Could you filter the records below down to the lines that include the word "instead"?

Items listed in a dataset
***

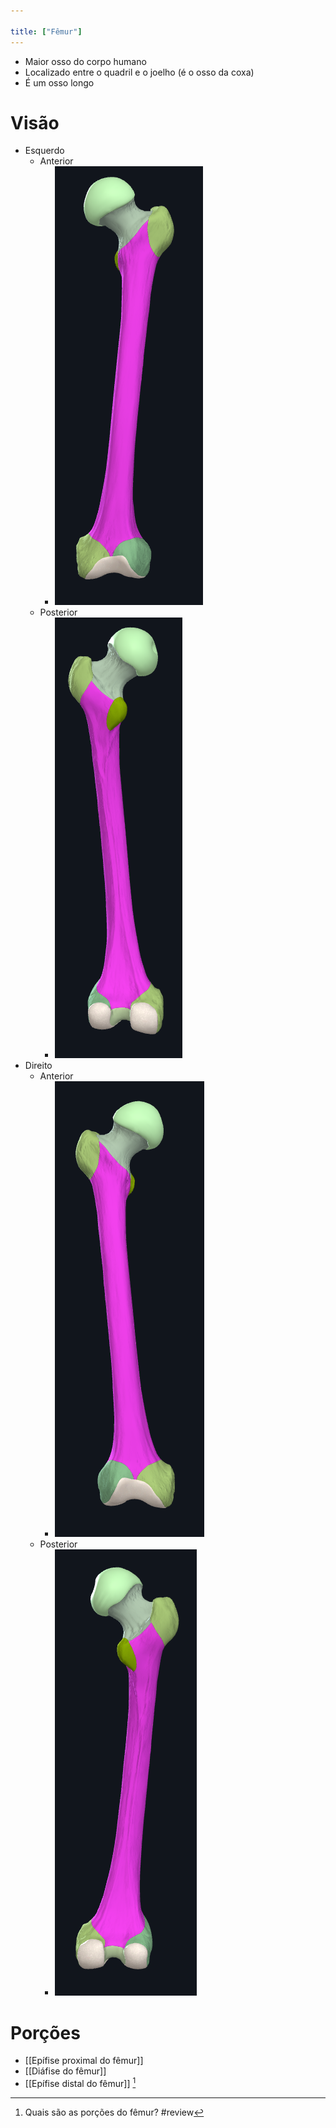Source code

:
 ```yaml
---

title: ["Fêmur"]
---
```

+ Maior osso do corpo humano
+ Localizado entre o quadril e o joelho (é o osso da coxa)
+ É um osso longo
# Visão
+ Esquerdo
	+ Anterior
		+ ![Pasted image 20210413141808.png](Pasted%20image%2020210413141808.png)
	+ Posterior
		+ ![Pasted image 20210413141829.png](Pasted%20image%2020210413141829.png)
+ Direito
	+ Anterior
		+ ![Pasted image 20210413142041.png](Pasted%20image%2020210413142041.png)
	+ Posterior
		+ ![Pasted image 20210413142059.png](Pasted%20image%2020210413142059.png)
# Porções
+ [[Epífise proximal do fêmur]]
+ [[Diáfise do fêmur]]
+ [[Epífise distal do fêmur]] [^455528]

[^455528]: Quais são as porções do fêmur?
#review 
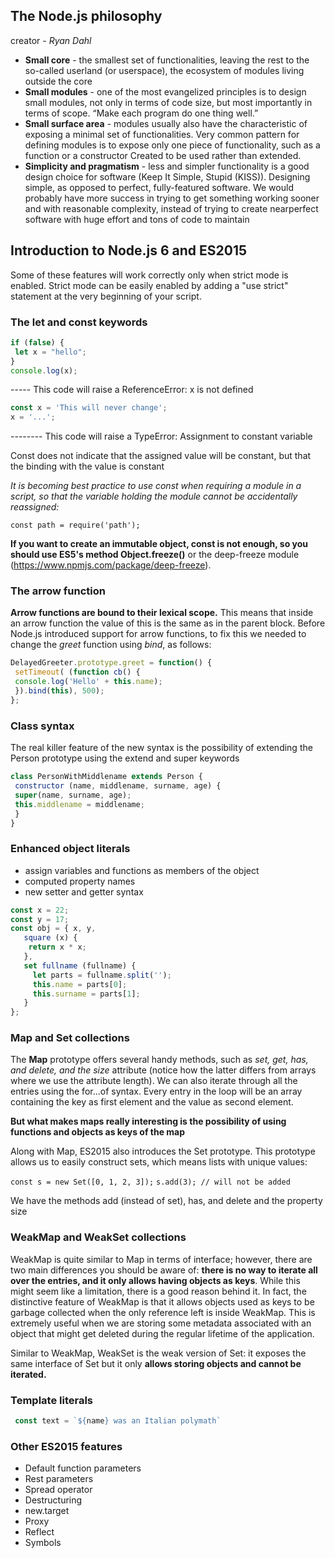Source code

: 
## The Node.js philosophy

creator - *Ryan Dahl*

+ **Small core** - the smallest set of functionalities, leaving the rest to the so-called userland (or userspace),
the ecosystem of modules living outside the core
+ **Small modules** - one of the most evangelized principles is to design small modules, not only in terms of code 
size, but most importantly in terms of scope. “Make each program do one thing well.”
+ **Small surface area** - modules usually also have the characteristic of exposing a minimal set of functionalities.
Very common pattern for defining modules is to expose only one piece of functionality, such as a function or a constructor
Created to be used rather than extended.
+ **Simplicity and pragmatism** -  less and simpler functionality is a good design choice for software (Keep It Simple, Stupid (KISS)).
Designing simple, as opposed to perfect, fully-featured software.  We would probably have more success in trying to get
something working sooner and with reasonable complexity, instead of trying to create nearperfect software with huge effort 
and tons of code to maintain

## Introduction to Node.js 6 and ES2015

Some of these features will work correctly only when strict mode is enabled. Strict mode can be easily enabled by adding a "use strict"
statement at the very beginning of your script.

### The let and const keywords

```javascript
if (false) {
 let x = "hello"; 
}
console.log(x);
``` 
----- This code will raise a ReferenceError: x is not defined 

```javascript
const x = 'This will never change';
x = '...';
```
-------- This code will raise a TypeError: Assignment to constant variable

Const does not indicate that the assigned value will be constant, but that the binding with the value is constant

*It is becoming best practice to use const when requiring a module in a script, so that the variable holding the module cannot be accidentally reassigned:*

`const path = require('path');`

**If you want to create an immutable object, const is not enough, so you
should use ES5's method Object.freeze()** or the deep-freeze module (https://www.npmjs.com/package/deep-freeze).

### The arrow function 

 **Arrow functions are bound to their lexical scope.** This means that inside an arrow function the value of this is
the same as in the parent block.
Before Node.js introduced support for arrow functions, to fix this we needed to change the
*greet* function using *bind*, as follows:

```javascript
DelayedGreeter.prototype.greet = function() {
 setTimeout( (function cb() {
 console.log('Hello' + this.name);
 }).bind(this), 500);
};
```

### Class syntax
 The real killer feature of the new syntax is the possibility of extending the Person prototype using the extend and
super keywords

```javascript
class PersonWithMiddlename extends Person {
 constructor (name, middlename, surname, age) {
 super(name, surname, age);
 this.middlename = middlename;
 }
}
```

### Enhanced object literals

+ assign variables and functions as members of the object
+ computed property names
+ new setter and getter syntax
```javascript
const x = 22;
const y = 17;
const obj = { x, y,
   square (x) {
    return x * x;
   },
   set fullname (fullname) {
     let parts = fullname.split('');
     this.name = parts[0];
     this.surname = parts[1];
   }
};
```
### Map and Set collections

The **Map** prototype offers several handy methods, such as *set, get, has, and delete, and the size* attribute (notice how the latter differs from arrays where we use the attribute length). We can also iterate through all the entries using the for...of syntax.
Every entry in the loop will be an array containing the key as first element and the value as second element.

**But what makes maps really interesting is the possibility of using functions and objects as keys of the map**

Along with Map, ES2015 also introduces the Set prototype. This prototype allows us to easily construct sets, which means lists with unique values:

`const s = new Set([0, 1, 2, 3]);`
`s.add(3); // will not be added`

 We have the methods add (instead of set), has, and delete and the property size
 
 ### WeakMap and WeakSet collections
 
 WeakMap is quite similar to Map in terms of interface; however, there are two main differences you should be aware of: **there is no way to iterate all over the entries, and it only allows having objects as keys**. While this might seem like a limitation, there is a good reason behind it. In fact, the distinctive feature of WeakMap is that it allows objects used as keys to be garbage collected when the only reference left is inside WeakMap. This is extremely useful when we are storing some metadata associated with an object that might get deleted during the regular lifetime of the application. 
 
 Similar to WeakMap, WeakSet is the weak version of Set: it exposes the same interface of Set but it only **allows storing objects and cannot be iterated.**
 
 ### Template literals 
```javascript
 const text = `${name} was an Italian polymath`
```
### Other ES2015 features

+ Default function parameters
+ Rest parameters
+ Spread operator
+ Destructuring
+ new.target
+ Proxy 
+ Reflect
+ Symbols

***

(Written response):
something working sooner and with reasonable complexity, instead of trying to create nearperfect software with huge effort 
 We have the methods add (instead of set), has, and delete and the property size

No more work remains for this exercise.